A Selective Portfolio Management Algorithm with Off-Policy Reinforcement Learning Using Dirichlet Distribution
Round 1
Reviewer 1 Report
The authors proposed DDT, an algorithm that calculates multiple optimal portfolios by taking Dirichlet Distribution. The positive side of this work lies in the very idea of ​​building a distribution for each asset. However, the authors' model does not provide for smooth adaptation to a change in the type of distribution. If you look at the distribution of the European gas price time series, you can see that the normal distribution abruptly changes to the Fisher distribution. It is desirable for the authors to conduct an experiment on their model on crisis assets (for example, the price of European gas). The question of distribution stability rests on an indefinite measure of ergodicity. Regardless of the type of distribution, we return to the moment of determining the time intervals.

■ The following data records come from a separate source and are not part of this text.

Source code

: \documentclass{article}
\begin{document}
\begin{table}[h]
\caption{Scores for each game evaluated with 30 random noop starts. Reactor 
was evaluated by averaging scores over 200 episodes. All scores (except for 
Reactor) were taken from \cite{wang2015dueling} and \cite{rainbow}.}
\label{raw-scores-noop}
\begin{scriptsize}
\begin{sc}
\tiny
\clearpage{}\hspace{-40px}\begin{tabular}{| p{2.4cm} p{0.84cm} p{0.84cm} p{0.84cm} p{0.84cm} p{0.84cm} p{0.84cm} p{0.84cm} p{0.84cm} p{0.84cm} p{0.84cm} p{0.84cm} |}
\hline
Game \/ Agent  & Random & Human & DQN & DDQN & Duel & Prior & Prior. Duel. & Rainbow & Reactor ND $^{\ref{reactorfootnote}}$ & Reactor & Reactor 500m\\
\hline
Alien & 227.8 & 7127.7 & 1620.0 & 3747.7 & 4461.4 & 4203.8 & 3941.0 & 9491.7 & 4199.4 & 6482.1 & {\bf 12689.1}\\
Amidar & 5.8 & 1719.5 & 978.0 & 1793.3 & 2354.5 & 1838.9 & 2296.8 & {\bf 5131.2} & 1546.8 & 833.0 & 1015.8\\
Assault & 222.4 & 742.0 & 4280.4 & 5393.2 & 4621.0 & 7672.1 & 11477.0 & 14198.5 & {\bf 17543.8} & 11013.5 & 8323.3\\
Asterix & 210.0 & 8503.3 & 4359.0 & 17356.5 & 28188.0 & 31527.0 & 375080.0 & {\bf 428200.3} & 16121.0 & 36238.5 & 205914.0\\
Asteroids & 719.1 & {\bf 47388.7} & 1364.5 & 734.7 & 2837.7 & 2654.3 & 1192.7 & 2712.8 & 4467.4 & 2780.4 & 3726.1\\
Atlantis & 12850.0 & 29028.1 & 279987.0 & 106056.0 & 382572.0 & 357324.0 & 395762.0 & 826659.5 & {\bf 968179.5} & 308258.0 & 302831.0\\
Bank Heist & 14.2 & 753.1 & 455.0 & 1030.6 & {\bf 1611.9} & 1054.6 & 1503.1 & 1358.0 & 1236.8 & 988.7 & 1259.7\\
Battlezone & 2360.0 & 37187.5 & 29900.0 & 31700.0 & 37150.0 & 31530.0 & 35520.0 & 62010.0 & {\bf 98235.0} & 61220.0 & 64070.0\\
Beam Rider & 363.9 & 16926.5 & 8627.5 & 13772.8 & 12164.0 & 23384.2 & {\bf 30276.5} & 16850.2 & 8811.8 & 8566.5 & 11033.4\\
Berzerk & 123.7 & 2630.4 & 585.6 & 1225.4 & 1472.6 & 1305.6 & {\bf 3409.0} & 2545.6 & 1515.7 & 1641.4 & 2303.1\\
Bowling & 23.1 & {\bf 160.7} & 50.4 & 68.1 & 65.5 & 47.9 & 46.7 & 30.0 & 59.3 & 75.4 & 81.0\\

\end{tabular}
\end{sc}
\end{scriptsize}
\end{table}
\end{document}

For different time intervals, the distribution will be different. The authors define the time interval as the period of time between buying and selling an asset. However, this is very arbitrary, there is no data on the frequency of the interval (day, month, year). The Dirichlet distribution is a generalization of the Beta distribution to the multivariate case. It can be assumed that the behavior of any asset can be adjusted to Dirichlet Distribution. Therefore, the question arises as to the advisability of using Dirichlet Distribution. The authors predict an asset based on this distribution. However, the distribution of an asset in the market is always dynamic. The distribution can have a right or left tail, kurtosis, skewness, and so on. Therefore, the forecast may not be entirely correct. Moreover, the authors in the article make a forecast for 2 years ahead. This is a fairly large interval for forecasting. If the market is stable and the distribution does not change on it, then it is possible to forecast for a long period. And in a crisis market, this model most likely will not work. Authors should write about the limitations of the model. Most likely, the work is focused on markets with a stable distribution and is suitable for economies with government regulation. In general, the work is a promising scientific study in terms of its novelty and level of research. The goals and objectives set in the article have been successfully solved. There were no significant shortcomings in the article.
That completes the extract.